Dictionary
Pop art

The meaning of the term Pop Art can be interpreted in two ways, on the one hand as an abbreviation of "popular art", but also in the original meaning of the verb "to pop". It's meaning is generally understood in the second variant, the term was coined by he British art critic Lawrence Alloway in 1955.
Pop Art is a tendency in art that developed almost simultaneously in the USA and Great Britain in the 1950s, for some time it can even be regarded as the most influential post-war style. Pop Art can also be understood as a figurative counter movement to Informel and Action Painting and also referred to the accomplishments of Dadaism, especially in terms of material and object esthetics.
The popular aspect of Pop Art are its trivial motifs that are often borrowed from billboards, consumer goods or other elements of urban life. Pop Art thus attained to ennoble mass objects to art. Everyday objects of utility are taken and isolated from their original context, thus they are focussed and their content is altered. In doing so, Pop Art also reflects the life of individuals in industrial societies.

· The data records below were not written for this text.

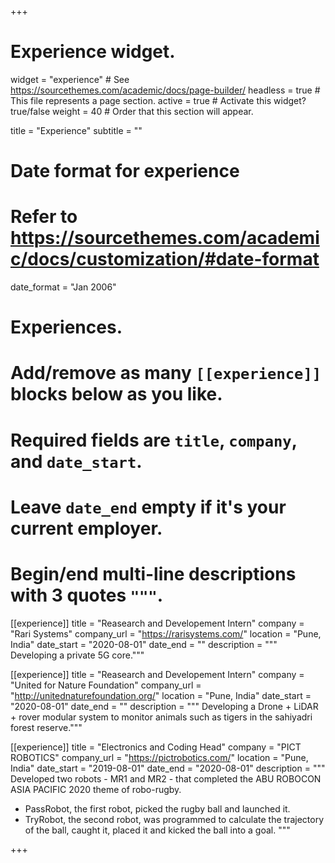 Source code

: +++
# Experience widget.
widget = "experience"  # See https://sourcethemes.com/academic/docs/page-builder/
headless = true  # This file represents a page section.
active = true  # Activate this widget? true/false
weight = 40  # Order that this section will appear.

title = "Experience"
subtitle = ""

# Date format for experience
#   Refer to https://sourcethemes.com/academic/docs/customization/#date-format
date_format = "Jan 2006"

# Experiences.
#   Add/remove as many `[[experience]]` blocks below as you like.
#   Required fields are `title`, `company`, and `date_start`.
#   Leave `date_end` empty if it's your current employer.
#   Begin/end multi-line descriptions with 3 quotes `"""`.

[[experience]]
  title = "Reasearch and Developement Intern"
  company = "Rari Systems"
  company_url = "https://rarisystems.com/"
  location = "Pune, India"
  date_start = "2020-08-01"
  date_end = ""
  description = """
  Developing a private 5G core."""


[[experience]]
  title = "Reasearch and Developement Intern"
  company = "United for Nature Foundation"
  company_url = "http://unitednaturefoundation.org/"
  location = "Pune, India"
  date_start = "2020-08-01"
  date_end = ""
  description = """
  Developing a Drone + LiDAR + rover modular system to monitor animals such as tigers in the sahiyadri forest reserve."""

[[experience]]
  title = "Electronics and Coding Head"
  company = "PICT ROBOTICS"
  company_url = "https://pictrobotics.com/"
  location = "Pune, India"
  date_start = "2019-08-01"
  date_end = "2020-08-01"
  description = """
  Developed two robots - MR1 and MR2 - that completed the ABU ROBOCON ASIA PACIFIC 2020 theme of robo-rugby.
  * PassRobot, the first robot, picked the rugby ball and launched it.
  * TryRobot, the second robot, was programmed to calculate the trajectory of the ball, caught it, placed it and kicked the ball into a goal.
  """

+++
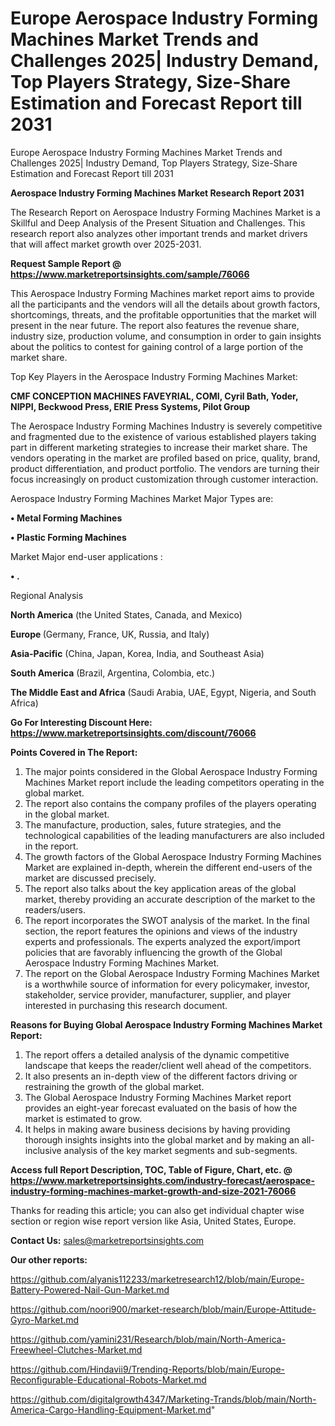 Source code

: # Europe Aerospace Industry Forming Machines Market Trends and Challenges 2025| Industry Demand, Top Players Strategy, Size-Share Estimation and Forecast Report till 2031
 Europe Aerospace Industry Forming Machines Market Trends and Challenges 2025| Industry Demand, Top Players Strategy, Size-Share Estimation and Forecast Report till 2031

<strong>Aerospace Industry Forming Machines Market Research Report 2031</strong>

The Research Report on Aerospace Industry Forming Machines Market is a Skillful and Deep Analysis of the Present Situation and Challenges. This research report also analyzes other important trends and market drivers that will affect market growth over 2025-2031.

<strong>Request Sample Report @ <a href=https://www.marketreportsinsights.com/sample/76066>https://www.marketreportsinsights.com/sample/76066</a></strong>

This Aerospace Industry Forming Machines market report aims to provide all the participants and the vendors will all the details about growth factors, shortcomings, threats, and the profitable opportunities that the market will present in the near future. The report also features the revenue share, industry size, production volume, and consumption in order to gain insights about the politics to contest for gaining control of a large portion of the market share.

Top Key Players in the Aerospace Industry Forming Machines Market:

<strong>CMF CONCEPTION MACHINES FAVEYRIAL, COMI, Cyril Bath, Yoder, NIPPI, Beckwood Press, ERIE Press Systems, Pilot Group</strong>

The Aerospace Industry Forming Machines Industry is severely competitive and fragmented due to the existence of various established players taking part in different marketing strategies to increase their market share. The vendors operating in the market are profiled based on price, quality, brand, product differentiation, and product portfolio. The vendors are turning their focus increasingly on product customization through customer interaction.

Aerospace Industry Forming Machines Market Major Types are:

<strong>• Metal Forming Machines

• Plastic Forming Machines</strong>

Market Major end-user applications :

<strong>• .</strong>

Regional Analysis

</u><strong><b>North America</b></strong> (the United States, Canada, and Mexico)

<strong><b>Europe </b></strong>(Germany, France, UK, Russia, and Italy)

<strong><b>Asia-Pacific</b></strong> (China, Japan, Korea, India, and Southeast Asia)

<strong><b>South America</b></strong> (Brazil, Argentina, Colombia, etc.)

<strong><b>The Middle East and Africa</b></strong> (Saudi Arabia, UAE, Egypt, Nigeria, and South Africa)

<strong>Go For Interesting Discount Here: <a href=https://www.marketreportsinsights.com/discount/76066>https://www.marketreportsinsights.com/discount/76066</a></strong>

<strong>Points Covered in The Report:</strong>
<ol>
  <li>The major points considered in the Global Aerospace Industry Forming Machines Market report include the leading competitors operating in the global market.</li>
  <li>The report also contains the company profiles of the players operating in the global market.</li>
  <li>The manufacture, production, sales, future strategies, and the technological capabilities of the leading manufacturers are also included in the report.</li>
  <li>The growth factors of the Global Aerospace Industry Forming Machines Market are explained in-depth, wherein the different end-users of the market are discussed precisely.</li>
  <li>The report also talks about the key application areas of the global market, thereby providing an accurate description of the market to the readers/users.</li>
  <li>The report incorporates the SWOT analysis of the market. In the final section, the report features the opinions and views of the industry experts and professionals. The experts analyzed the export/import policies that are favorably influencing the growth of the Global Aerospace Industry Forming Machines Market.</li>
  <li>The report on the Global Aerospace Industry Forming Machines Market is a worthwhile source of information for every policymaker, investor, stakeholder, service provider, manufacturer, supplier, and player interested in purchasing this research document.</li>
</ol>
<strong>Reasons for Buying Global Aerospace Industry Forming Machines Market Report:</strong>

<ol>
  <li>The report offers a detailed analysis of the dynamic competitive landscape that keeps the reader/client well ahead of the competitors.</li>
  <li>It also presents an in-depth view of the different factors driving or restraining the growth of the global market.</li>
  <li>The Global Aerospace Industry Forming Machines Market report provides an eight-year forecast evaluated on the basis of how the market is estimated to grow.</li>
  <li>It helps in making aware business decisions by having providing thorough insights insights into the global market and by making an all-inclusive analysis of the key market segments and sub-segments.</li>
</ol>
<strong>Access full Report Description, TOC, Table of Figure, Chart, etc. @ <a href=https://www.marketreportsinsights.com/industry-forecast/aerospace-industry-forming-machines-market-growth-and-size-2021-76066>https://www.marketreportsinsights.com/industry-forecast/aerospace-industry-forming-machines-market-growth-and-size-2021-76066</a></strong>


Thanks for reading this article; you can also get individual chapter wise section or region wise report version like Asia, United States, Europe.

<strong>Contact Us:</strong>
sales@marketreportsinsights.com

<strong>Our other reports:</strong>

<a href=https://github.com/alyanis112233/marketresearch12/blob/main/Europe-Battery-Powered-Nail-Gun-Market.md>https://github.com/alyanis112233/marketresearch12/blob/main/Europe-Battery-Powered-Nail-Gun-Market.md</a>

<a href=https://github.com/noori900/market-research/blob/main/Europe-Attitude-Gyro-Market.md>https://github.com/noori900/market-research/blob/main/Europe-Attitude-Gyro-Market.md</a>

<a href=https://github.com/yamini231/Research/blob/main/North-America-Freewheel-Clutches-Market.md>https://github.com/yamini231/Research/blob/main/North-America-Freewheel-Clutches-Market.md</a>

<a href=https://github.com/Hindavii9/Trending-Reports/blob/main/Europe-Reconfigurable-Educational-Robots-Market.md>https://github.com/Hindavii9/Trending-Reports/blob/main/Europe-Reconfigurable-Educational-Robots-Market.md</a>

<a href=https://github.com/digitalgrowth4347/Marketing-Trands/blob/main/North-America-Cargo-Handling-Equipment-Market.md>https://github.com/digitalgrowth4347/Marketing-Trands/blob/main/North-America-Cargo-Handling-Equipment-Market.md</a>"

A favorite mode of representation in Pop Art was the serial sequence of an object, which made mass production in the industrial age a topic for art in terms of new techniques. Silkscreen and photomontage are popular techniques of Pop Art.

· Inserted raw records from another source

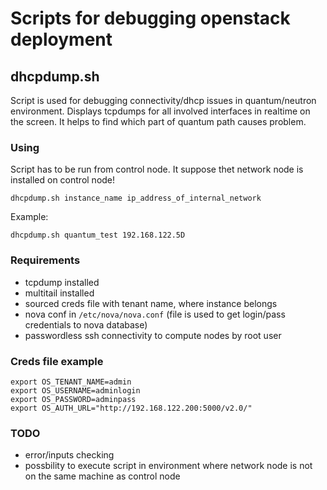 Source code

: Scripts for debugging openstack deployment
==========================================

## dhcpdump.sh ##

Script is used for debugging connectivity/dhcp issues in quantum/neutron environment. Displays tcpdumps for all involved interfaces in realtime on the screen.
It helps to find which part of quantum path causes problem.

### Using ###

Script has to be run from control node. It suppose thet network node is installed on control node!

    dhcpdump.sh instance_name ip_address_of_internal_network

Example:
    
    dhcpdump.sh quantum_test 192.168.122.5D

### Requirements ###

* tcpdump installed
* multitail installed
* sourced creds file with tenant name, where instance belongs
* nova conf in `/etc/nova/nova.conf` (file is used to get login/pass credentials to nova database)
* passwordless ssh connectivity to compute nodes by root user

### Creds file example ###

    export OS_TENANT_NAME=admin
    export OS_USERNAME=adminlogin
    export OS_PASSWORD=adminpass
    export OS_AUTH_URL="http://192.168.122.200:5000/v2.0/"

### TODO ###

* error/inputs checking
* possbility to execute script in environment where network node is not on the same machine as control node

Among the most important representatives of Pop Art count Andy Warhol, Roy Lichtenstein, Jasper Johns, Robert Rauschenberg, Tom Wesselmann, James Rosenquist, Claes Oldenburg and Richard Hamilton. In France the artists of the "nouvelle figuration" and "figuration narrative" were quite influenced by Pop Art; in Germany Pop Art found a politically motivated reception in form of "Critical Realism" and similar tendencies. In Italy the tendency was taken on by Enrico Baj, Mimmo Rotella and other, members of the Florentine "Gruppo 70" were also influenced.